Pull out every line below containing the word "lazy".
————
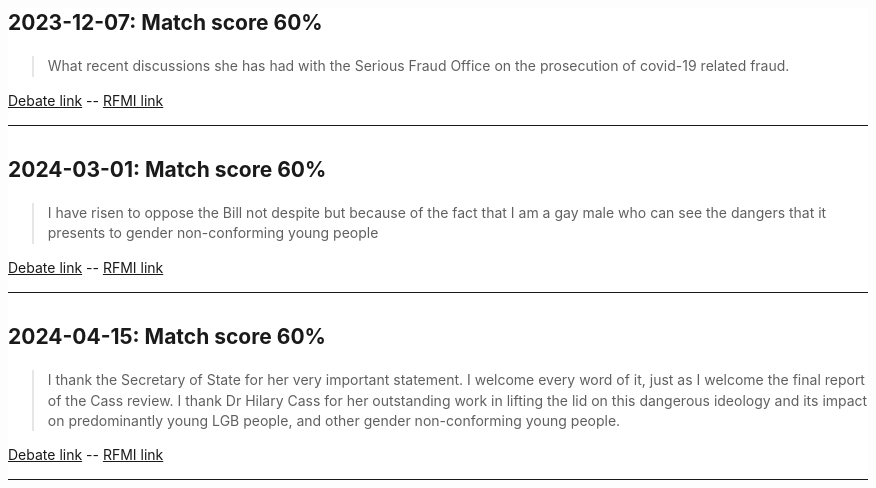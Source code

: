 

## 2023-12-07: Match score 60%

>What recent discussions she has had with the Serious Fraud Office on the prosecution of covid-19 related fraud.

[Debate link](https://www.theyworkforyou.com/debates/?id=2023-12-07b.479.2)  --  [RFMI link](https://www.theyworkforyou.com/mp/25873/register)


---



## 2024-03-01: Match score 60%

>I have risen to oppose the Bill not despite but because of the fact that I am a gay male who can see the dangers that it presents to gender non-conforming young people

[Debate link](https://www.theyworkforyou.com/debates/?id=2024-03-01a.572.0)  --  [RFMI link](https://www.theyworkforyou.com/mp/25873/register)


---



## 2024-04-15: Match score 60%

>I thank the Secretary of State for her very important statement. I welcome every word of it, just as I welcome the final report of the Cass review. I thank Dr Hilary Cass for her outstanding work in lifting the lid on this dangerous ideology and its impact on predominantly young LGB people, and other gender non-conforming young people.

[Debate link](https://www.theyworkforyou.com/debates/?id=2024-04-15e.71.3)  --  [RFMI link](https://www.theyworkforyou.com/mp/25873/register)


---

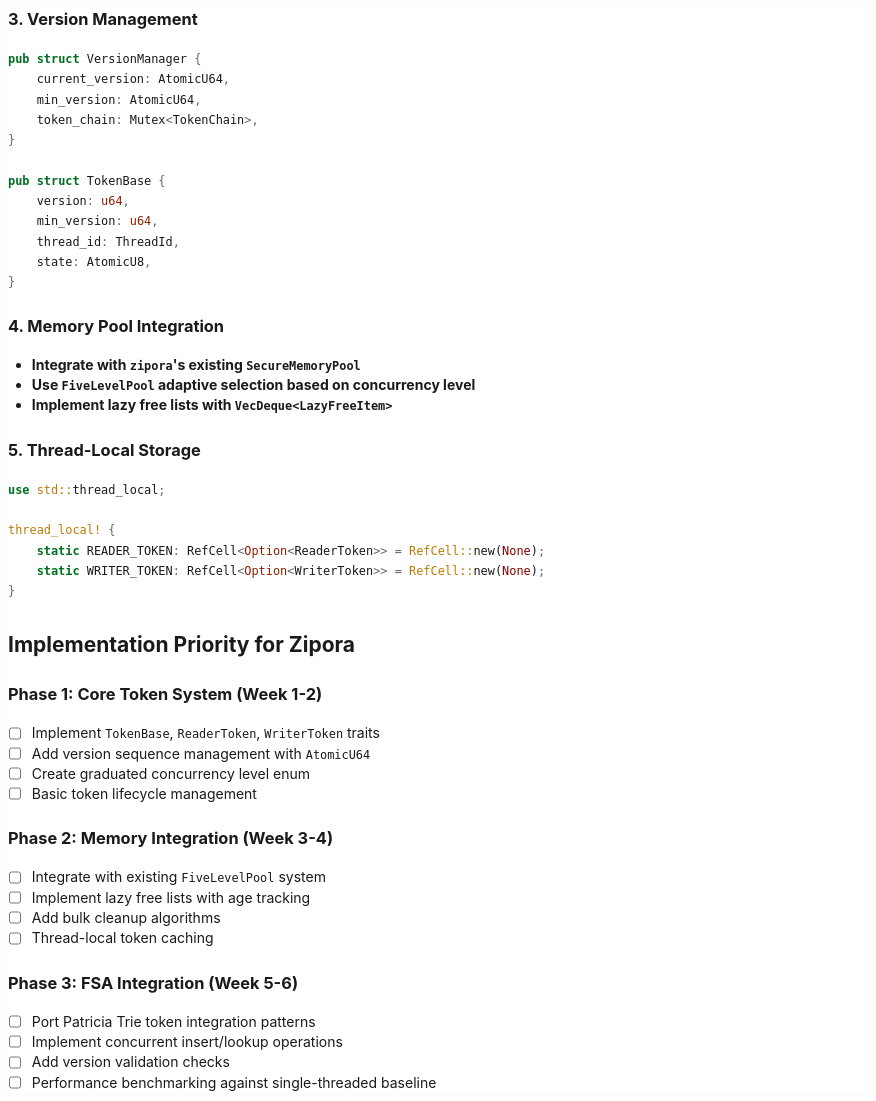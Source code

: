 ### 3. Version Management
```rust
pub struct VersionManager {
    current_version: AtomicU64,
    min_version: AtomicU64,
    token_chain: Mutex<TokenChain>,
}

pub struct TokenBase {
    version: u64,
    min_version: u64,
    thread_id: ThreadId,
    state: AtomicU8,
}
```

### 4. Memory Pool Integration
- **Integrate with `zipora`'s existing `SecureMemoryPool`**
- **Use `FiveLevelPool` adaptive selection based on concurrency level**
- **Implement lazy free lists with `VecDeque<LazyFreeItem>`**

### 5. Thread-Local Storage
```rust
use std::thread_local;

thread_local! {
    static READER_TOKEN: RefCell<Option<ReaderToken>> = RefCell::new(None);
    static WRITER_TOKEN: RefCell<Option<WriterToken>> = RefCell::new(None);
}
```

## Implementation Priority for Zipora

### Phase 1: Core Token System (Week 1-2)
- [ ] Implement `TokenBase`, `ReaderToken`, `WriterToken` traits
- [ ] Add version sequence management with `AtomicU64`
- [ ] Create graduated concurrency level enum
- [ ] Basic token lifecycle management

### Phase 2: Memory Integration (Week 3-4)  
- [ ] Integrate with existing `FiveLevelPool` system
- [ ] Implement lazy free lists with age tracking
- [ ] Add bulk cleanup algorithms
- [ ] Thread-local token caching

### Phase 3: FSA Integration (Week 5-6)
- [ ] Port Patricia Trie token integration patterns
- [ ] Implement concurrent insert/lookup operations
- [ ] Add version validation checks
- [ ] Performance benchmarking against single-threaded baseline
————
Response to the task:
- **Implement lazy free lists with `VecDeque<LazyFreeItem>`**
- [ ] Implement lazy free lists with age tracking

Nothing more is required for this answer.